| SUPPLIED MATERIAL |
Start of Block
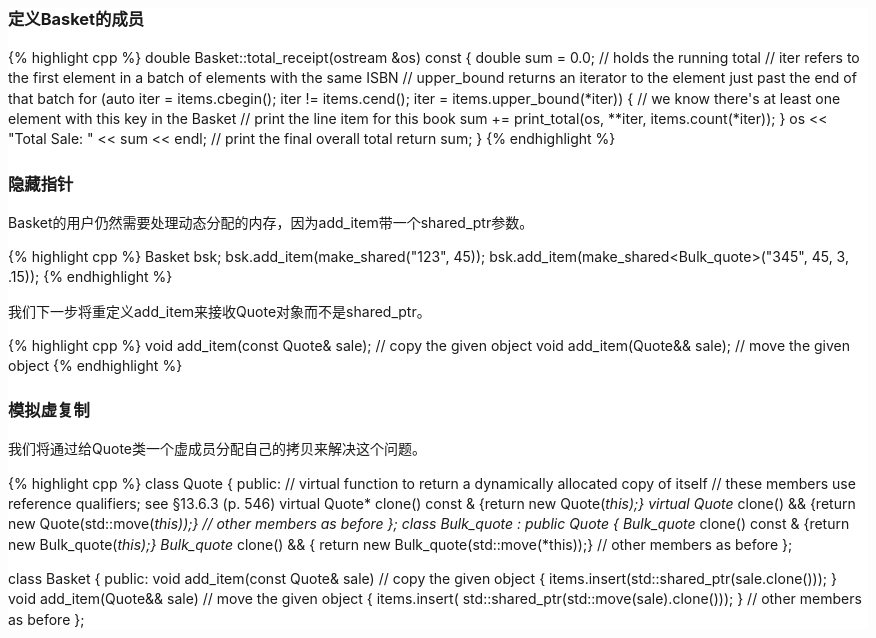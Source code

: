 ### 定义Basket的成员

{% highlight cpp %}
double Basket::total_receipt(ostream &os) const
{
    double sum = 0.0;   // holds the running total
    // iter refers to the first element in a batch of elements with the same ISBN
    // upper_bound returns an iterator to the element just past the end of that batch
    for (auto iter = items.cbegin();
              iter != items.cend();
              iter = items.upper_bound(*iter)) {
        // we know there's at least one element with this key in the Basket
        // print the line item for this book
        sum += print_total(os, **iter, items.count(*iter));
    }
    os << "Total Sale: " << sum << endl; // print the final overall
total
    return sum;
}
{% endhighlight %}

### 隐藏指针

Basket的用户仍然需要处理动态分配的内存，因为add_item带一个shared_ptr参数。

{% highlight cpp %}
Basket bsk;
bsk.add_item(make_shared<Quote>("123", 45));
bsk.add_item(make_shared<Bulk_quote>("345", 45, 3, .15));
{% endhighlight %}

我们下一步将重定义add_item来接收Quote对象而不是shared_ptr。

{% highlight cpp %}
void add_item(const Quote& sale);  // copy the given object
void add_item(Quote&& sale);       // move the given object
{% endhighlight %}

### 模拟虚复制

我们将通过给Quote类一个虚成员分配自己的拷贝来解决这个问题。

{% highlight cpp %}
class Quote {
public:
    // virtual function to return a dynamically allocated copy of itself
    // these members use reference qualifiers; see §13.6.3 (p. 546)
    virtual Quote* clone() const & {return new Quote(*this);}
    virtual Quote* clone() && {return new Quote(std::move(*this));}
    // other members as before
};
class Bulk_quote : public Quote {
    Bulk_quote* clone() const & {return new Bulk_quote(*this);}
    Bulk_quote* clone() && { return new Bulk_quote(std::move(*this));}
    // other members as before
};

class Basket {
public:
    void add_item(const Quote& sale) // copy the given object
      { items.insert(std::shared_ptr<Quote>(sale.clone())); }
    void add_item(Quote&& sale)      // move the given object
      { items.insert(
          std::shared_ptr<Quote>(std::move(sale).clone())); }
    // other members as before
};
End of Block
| WHAT IS BEING ASKED |
The result should be the listing above, restated exactly, with no pictures in it.

| ANSWER TO THE EXERCISE |
Source code

: ### 定义Basket的成员

{% highlight cpp %}
double Basket::total_receipt(ostream &os) const
{
    double sum = 0.0;   // holds the running total
    // iter refers to the first element in a batch of elements with the same ISBN
    // upper_bound returns an iterator to the element just past the end of that batch
    for (auto iter = items.cbegin();
              iter != items.cend();
              iter = items.upper_bound(*iter)) {
        // we know there's at least one element with this key in the Basket
        // print the line item for this book
        sum += print_total(os, **iter, items.count(*iter));
    }
    os << "Total Sale: " << sum << endl; // print the final overall
total
    return sum;
}
{% endhighlight %}

### 隐藏指针

Basket的用户仍然需要处理动态分配的内存，因为add_item带一个shared_ptr参数。

{% highlight cpp %}
Basket bsk;
bsk.add_item(make_shared<Quote>("123", 45));
bsk.add_item(make_shared<Bulk_quote>("345", 45, 3, .15));
{% endhighlight %}

我们下一步将重定义add_item来接收Quote对象而不是shared_ptr。

{% highlight cpp %}
void add_item(const Quote& sale);  // copy the given object
void add_item(Quote&& sale);       // move the given object
{% endhighlight %}

### 模拟虚复制

我们将通过给Quote类一个虚成员分配自己的拷贝来解决这个问题。

{% highlight cpp %}
class Quote {
public:
    // virtual function to return a dynamically allocated copy of itself
    // these members use reference qualifiers; see §13.6.3 (p. 546)
    virtual Quote* clone() const & {return new Quote(*this);}
    virtual Quote* clone() && {return new Quote(std::move(*this));}
    // other members as before
};
class Bulk_quote : public Quote {
    Bulk_quote* clone() const & {return new Bulk_quote(*this);}
    Bulk_quote* clone() && { return new Bulk_quote(std::move(*this));}
    // other members as before
};

class Basket {
public:
    void add_item(const Quote& sale) // copy the given object
      { items.insert(std::shared_ptr<Quote>(sale.clone())); }
    void add_item(Quote&& sale)      // move the given object
      { items.insert(
          std::shared_ptr<Quote>(std::move(sale).clone())); }
    // other members as before
};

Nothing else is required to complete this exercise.